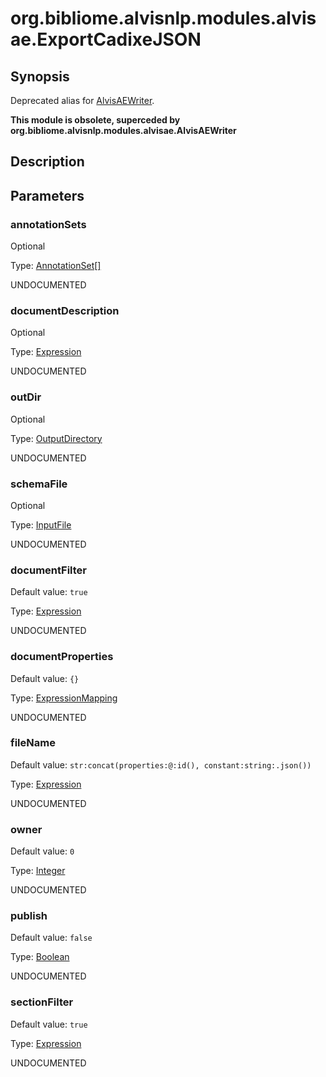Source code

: # org.bibliome.alvisnlp.modules.alvisae.ExportCadixeJSON

## Synopsis

Deprecated alias for [AlvisAEWriter](../module/AlvisAEWriter).

**This module is obsolete, superceded by org.bibliome.alvisnlp.modules.alvisae.AlvisAEWriter**

## Description

## Parameters

<a name="annotationSets">

### annotationSets

Optional

Type: [AnnotationSet[]](../converter/org.bibliome.alvisnlp.modules.alvisae.AnnotationSet[])

UNDOCUMENTED

<a name="documentDescription">

### documentDescription

Optional

Type: [Expression](../converter/alvisnlp.corpus.expressions.Expression)

UNDOCUMENTED

<a name="outDir">

### outDir

Optional

Type: [OutputDirectory](../converter/org.bibliome.util.files.OutputDirectory)

UNDOCUMENTED

<a name="schemaFile">

### schemaFile

Optional

Type: [InputFile](../converter/org.bibliome.util.files.InputFile)

UNDOCUMENTED

<a name="documentFilter">

### documentFilter

Default value: `true`

Type: [Expression](../converter/alvisnlp.corpus.expressions.Expression)

UNDOCUMENTED

<a name="documentProperties">

### documentProperties

Default value: `{}`

Type: [ExpressionMapping](../converter/alvisnlp.module.types.ExpressionMapping)

UNDOCUMENTED

<a name="fileName">

### fileName

Default value: `str:concat(properties:@:id(), constant:string:.json())`

Type: [Expression](../converter/alvisnlp.corpus.expressions.Expression)

UNDOCUMENTED

<a name="owner">

### owner

Default value: `0`

Type: [Integer](../converter/java.lang.Integer)

UNDOCUMENTED

<a name="publish">

### publish

Default value: `false`

Type: [Boolean](../converter/java.lang.Boolean)

UNDOCUMENTED

<a name="sectionFilter">

### sectionFilter

Default value: `true`

Type: [Expression](../converter/alvisnlp.corpus.expressions.Expression)

UNDOCUMENTED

━━━━━━━━

From the first line to the last, return the records exactly and leave the pictures behind.

» Expected answer:
Source code

: # org.bibliome.alvisnlp.modules.alvisae.ExportCadixeJSON

## Synopsis

Deprecated alias for [AlvisAEWriter](../module/AlvisAEWriter).

**This module is obsolete, superceded by org.bibliome.alvisnlp.modules.alvisae.AlvisAEWriter**

## Description

## Parameters

<a name="annotationSets">

### annotationSets

Optional

Type: [AnnotationSet[]](../converter/org.bibliome.alvisnlp.modules.alvisae.AnnotationSet[])

UNDOCUMENTED

<a name="documentDescription">

### documentDescription

Optional

Type: [Expression](../converter/alvisnlp.corpus.expressions.Expression)

UNDOCUMENTED

<a name="outDir">

### outDir

Optional

Type: [OutputDirectory](../converter/org.bibliome.util.files.OutputDirectory)

UNDOCUMENTED

<a name="schemaFile">

### schemaFile

Optional

Type: [InputFile](../converter/org.bibliome.util.files.InputFile)

UNDOCUMENTED

<a name="documentFilter">

### documentFilter

Default value: `true`

Type: [Expression](../converter/alvisnlp.corpus.expressions.Expression)

UNDOCUMENTED

<a name="documentProperties">

### documentProperties

Default value: `{}`

Type: [ExpressionMapping](../converter/alvisnlp.module.types.ExpressionMapping)

UNDOCUMENTED

<a name="fileName">

### fileName

Default value: `str:concat(properties:@:id(), constant:string:.json())`

Type: [Expression](../converter/alvisnlp.corpus.expressions.Expression)

UNDOCUMENTED

<a name="owner">

### owner

Default value: `0`

Type: [Integer](../converter/java.lang.Integer)

UNDOCUMENTED

<a name="publish">

### publish

Default value: `false`

Type: [Boolean](../converter/java.lang.Boolean)

UNDOCUMENTED

<a name="sectionFilter">

### sectionFilter

Default value: `true`

Type: [Expression](../converter/alvisnlp.corpus.expressions.Expression)

UNDOCUMENTED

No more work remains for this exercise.